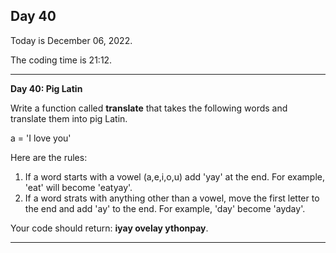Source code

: <h2>Day 40</h2>
<p>Today is December 06, 2022.</p>
<p>The coding time is 21:12.</p>
<hr/>


<p><b>Day 40: Pig Latin</b></p>

<p>
Write a function called <b>translate</b> that takes the following words and translate them into pig Latin.
</p>
<p>a = 'I love you'</p>
<p>Here are the rules:</p>
<ol>
	<li>If a word starts with a vowel (a,e,i,o,u) add 'yay' at the end. For example, 'eat' will become 'eatyay'.</li>
	<li>If a word strats with anything other than a vowel, move the first letter to the end and add 'ay' to the end. For example, 'day' become 'ayday'.
</ol>
<p>Your code should return: <b>iyay ovelay ythonpay</b>.

<hr/>

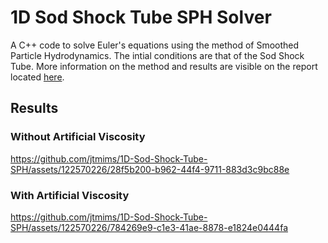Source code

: # 1D Sod Shock Tube SPH Solver
A C++ code to solve Euler's equations using the method of Smoothed Particle Hydrodynamics. The intial conditions are that of the Sod Shock Tube. More information on the method and results are visible on the report located [here](Shock_Tube_Report.pdf).
## Results
### Without Artificial Viscosity
https://github.com/jtmims/1D-Sod-Shock-Tube-SPH/assets/122570226/28f5b200-b962-44f4-9711-883d3c9bc88e
### With Artificial Viscosity
https://github.com/jtmims/1D-Sod-Shock-Tube-SPH/assets/122570226/784269e9-c1e3-41ae-8878-e1824e0444fa

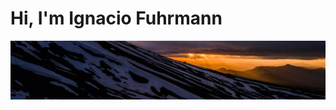# Hi, I'm Ignacio Fuhrmann

<p align="center">
  <a href="https://www.linkedin.com/in/ignacio-fuhrmann/">
    <img width="1200" src="https://github.com/IgnacioFuhrmann/IgnacioFuhrmann/blob/main/DJI_0089%20(2).JPG" alt="logo" />
  </a>
</p>


<!--
**IgnacioFuhrmann/IgnacioFuhrmann** is a ✨ _special_ ✨ repository because its `README.md` (this file) appears on your GitHub profile.

Here are some ideas to get you started:

- 🔭 I’m currently working on ...
- 🌱 I’m currently learning ...
- 👯 I’m looking to collaborate on ...
- 🤔 I’m looking for help with ...
- 💬 Ask me about ...
- 📫 How to reach me: ...
- 😄 Pronouns: ...
- ⚡ Fun fact: ...
-->
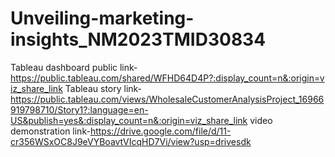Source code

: # Unveiling-marketing-insights_NM2023TMID30834
Tableau dashboard public link-https://public.tableau.com/shared/WFHD64D4P?:display_count=n&:origin=viz_share_link
Tableau story link-https://public.tableau.com/views/WholesaleCustomerAnalysisProject_16966919798710/Story1?:language=en-US&publish=yes&:display_count=n&:origin=viz_share_link
video demonstration link-https://drive.google.com/file/d/11-cr356WSxOC8J9eVYBoavtVIcqHD7Vi/view?usp=drivesdk
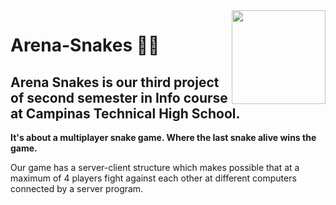 <img src=https://universoretro.com.br/wp-content/uploads/2021/03/snake.jpg align=right height=150px>
<h1> Arena-Snakes 🐍👑 </h1>
<div id='Introduction'>
<h2>Arena Snakes is our third project of second semester in Info course at Campinas Technical High School.</h2>
</div>
<div id='content'>
<p><strong>It's about a multiplayer snake game. Where the last snake alive wins the game.</strong></p>
<p>Our game has a server-client structure which makes possible that at a maximum of 4 players fight against each other
at different computers connected by a server program.</p>
</div>
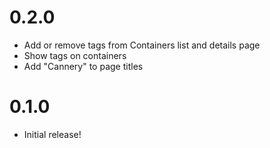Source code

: # 0.2.0
- Add or remove tags from Containers list and details page
- Show tags on containers
- Add "Cannery" to page titles


# 0.1.0
- Initial release!

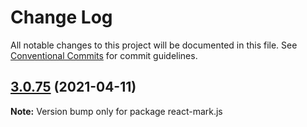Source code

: # Change Log

All notable changes to this project will be documented in this file.
See [Conventional Commits](https://conventionalcommits.org) for commit guidelines.

## [3.0.75](https://github.com/appsparkler/my-storybooks/compare/v3.0.74...v3.0.75) (2021-04-11)

**Note:** Version bump only for package react-mark.js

## REQUIREMENT
The answer is those lines of the material above that run from the one containing "### Without Artificial Viscosity" up to and including the one containing "Tableau dashboard public", restated exactly and without images.

## RESPONSE TO THIS EXERCISE
### Without Artificial Viscosity
https://github.com/jtmims/1D-Sod-Shock-Tube-SPH/assets/122570226/28f5b200-b962-44f4-9711-883d3c9bc88e
### With Artificial Viscosity
https://github.com/jtmims/1D-Sod-Shock-Tube-SPH/assets/122570226/784269e9-c1e3-41ae-8878-e1824e0444fa

# Hi, I'm Ignacio Fuhrmann

<p align="center">
  <a href="https://www.linkedin.com/in/ignacio-fuhrmann/">
    <img width="1200" src="https://github.com/IgnacioFuhrmann/IgnacioFuhrmann/blob/main/DJI_0089%20(2).JPG" alt="logo" />
  </a>
</p>


<!--
**IgnacioFuhrmann/IgnacioFuhrmann** is a ✨ _special_ ✨ repository because its `README.md` (this file) appears on your GitHub profile.

Here are some ideas to get you started:

- 🔭 I’m currently working on ...
- 🌱 I’m currently learning ...
- 👯 I’m looking to collaborate on ...
- 🤔 I’m looking for help with ...
- 💬 Ask me about ...
- 📫 How to reach me: ...
- 😄 Pronouns: ...
- ⚡ Fun fact: ...
-->
Source code

: # Unveiling-marketing-insights_NM2023TMID30834
Tableau dashboard public link-https://public.tableau.com/shared/WFHD64D4P?:display_count=n&:origin=viz_share_link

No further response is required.